The idea goes that success generates success. Many investors interpret that adage to suggest that they should follow successful investors' investments. If you don't get the same return as those others, you may be able to ride their coattails to make some good gains.
Fortunately for those wishing to invest like billionaires, many of the world's top investors must publish their purchases and sales quarterly. Three Motley Fool authors looked for prominent investors' reported transactions to determine what market-moving money managers are buying. They found wealthy investors buying Nvidia, Starbucks, and Learn why and decide if following those investors' leads might help you develop money.
The Magnificent Seven stock is hot right now. Nvidia's Eric Volkman: Ray Dalio's Bridgewater Associates is clearly invested in AI's future. Bridgewater's more than quintupling of its investment in Nvidia, a Magnificent Seven stock related with AI, sends that message.

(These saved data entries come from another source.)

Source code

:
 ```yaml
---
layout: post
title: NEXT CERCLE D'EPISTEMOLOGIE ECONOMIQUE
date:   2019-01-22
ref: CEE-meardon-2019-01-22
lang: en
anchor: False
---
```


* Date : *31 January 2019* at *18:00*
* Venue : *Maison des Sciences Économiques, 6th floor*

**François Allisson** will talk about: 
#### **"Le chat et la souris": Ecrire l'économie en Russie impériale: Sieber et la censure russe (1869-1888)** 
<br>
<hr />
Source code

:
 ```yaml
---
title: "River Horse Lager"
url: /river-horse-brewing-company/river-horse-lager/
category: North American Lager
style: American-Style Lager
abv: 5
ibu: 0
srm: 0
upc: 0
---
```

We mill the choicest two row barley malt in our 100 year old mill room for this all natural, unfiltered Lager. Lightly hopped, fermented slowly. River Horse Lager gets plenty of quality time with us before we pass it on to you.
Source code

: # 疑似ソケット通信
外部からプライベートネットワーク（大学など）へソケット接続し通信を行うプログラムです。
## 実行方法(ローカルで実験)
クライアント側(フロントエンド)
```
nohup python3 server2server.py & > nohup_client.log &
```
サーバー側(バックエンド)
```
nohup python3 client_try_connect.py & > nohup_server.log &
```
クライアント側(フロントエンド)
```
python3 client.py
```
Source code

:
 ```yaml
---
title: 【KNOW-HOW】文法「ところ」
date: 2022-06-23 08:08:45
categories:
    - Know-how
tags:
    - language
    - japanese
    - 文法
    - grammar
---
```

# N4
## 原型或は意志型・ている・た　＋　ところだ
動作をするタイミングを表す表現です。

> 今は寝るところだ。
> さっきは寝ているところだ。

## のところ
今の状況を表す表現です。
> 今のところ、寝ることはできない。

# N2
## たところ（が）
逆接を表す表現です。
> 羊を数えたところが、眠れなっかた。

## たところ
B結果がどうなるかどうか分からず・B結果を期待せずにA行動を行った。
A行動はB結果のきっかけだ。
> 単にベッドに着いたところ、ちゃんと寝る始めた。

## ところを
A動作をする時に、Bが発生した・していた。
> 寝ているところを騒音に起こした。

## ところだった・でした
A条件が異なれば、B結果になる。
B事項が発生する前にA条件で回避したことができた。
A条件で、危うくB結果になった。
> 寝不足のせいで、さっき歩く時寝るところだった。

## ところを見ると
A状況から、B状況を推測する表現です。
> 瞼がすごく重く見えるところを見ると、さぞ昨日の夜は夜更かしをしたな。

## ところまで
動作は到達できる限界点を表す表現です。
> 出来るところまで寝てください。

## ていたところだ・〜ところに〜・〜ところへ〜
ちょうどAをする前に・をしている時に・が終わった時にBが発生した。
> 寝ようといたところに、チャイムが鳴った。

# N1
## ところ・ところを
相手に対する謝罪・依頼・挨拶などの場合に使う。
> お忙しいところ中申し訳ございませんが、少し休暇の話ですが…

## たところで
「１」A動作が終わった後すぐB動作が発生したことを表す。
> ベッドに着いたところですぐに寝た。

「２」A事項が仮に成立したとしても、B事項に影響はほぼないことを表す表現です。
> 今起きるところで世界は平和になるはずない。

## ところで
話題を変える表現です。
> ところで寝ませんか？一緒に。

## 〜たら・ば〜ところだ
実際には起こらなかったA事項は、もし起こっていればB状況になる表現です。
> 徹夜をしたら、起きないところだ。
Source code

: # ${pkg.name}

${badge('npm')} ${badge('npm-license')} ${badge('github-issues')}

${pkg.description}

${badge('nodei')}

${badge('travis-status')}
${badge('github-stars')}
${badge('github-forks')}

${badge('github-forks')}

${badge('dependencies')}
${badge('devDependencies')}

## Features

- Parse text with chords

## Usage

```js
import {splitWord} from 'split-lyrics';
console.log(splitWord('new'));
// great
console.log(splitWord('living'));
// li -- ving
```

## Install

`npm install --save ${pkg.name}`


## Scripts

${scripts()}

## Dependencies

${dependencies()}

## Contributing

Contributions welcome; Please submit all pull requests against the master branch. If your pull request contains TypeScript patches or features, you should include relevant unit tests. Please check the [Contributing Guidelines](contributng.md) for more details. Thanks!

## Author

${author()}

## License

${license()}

Many data centers employ Nvidia GPUs to power AI. The hurry to build these features has boosted demand for all kinds of technology to enable them, and Nvidia GPUs are leading the way. It's no surprise the company's recent quarterly results were strong. Is tripling revenue year-over-year impressive? That pales in comparison to Nvidia's 265% fourth-quarter top line growth and roughly 500% non-GAAP (adjusted) net income increase.
AI has a long runway and can be used to various processes and systems, creating many revenue streams. Nvidia's products will likely drive additional blowout quarters if they remain central.
One major issue with Nvidia is that practically every investor wants the company in their portfolio. Despite its stellar recent fundamentals, the company is expensively valued, therefore its exponential share price growth may be over.
More than a shock Starbucks' Jason Hall: In recent SEC form 13-F filings, I found something unusual for Starbucks: In their latest quarter, D.E. Shaw and Renaissance Technologies, two of the most successful quantitative trading firms, bought shares. For those unfamiliar, David Shaw and Jim Simons, the founders of the former and latter, are worth about $40 billion combined. Their firms are the most successful quantitative trading funds
Shaw and Renaissance make most of their money immediately. They use data and high-speed trading to wager on many equities. D.E. Shaw added 1,607 stocks, opened approximately 594, and sold 535 last quarter. One quarter has over 2,700 stocks.
Shaw and Renaissance didn't disclose when they bought, held, or sold Starbucks shares. We know they both owned some at quarter's end. With shares of the global coffee giant down over 6% since the fourth quarter of 2023 and 20% off the high, these corporations may have a short-term profit potential.
That's their game. We can't win with individual investors. Starbucks is attractive long-term. Comps in China are up 10%, and same-store growth in the U.S. is 5%. Also this year, management expects 15%-20% EPS growth. With growth, a price below 23 times earnings, and a dividend yield of 2.5%, long-term investors can profit from Starbucks.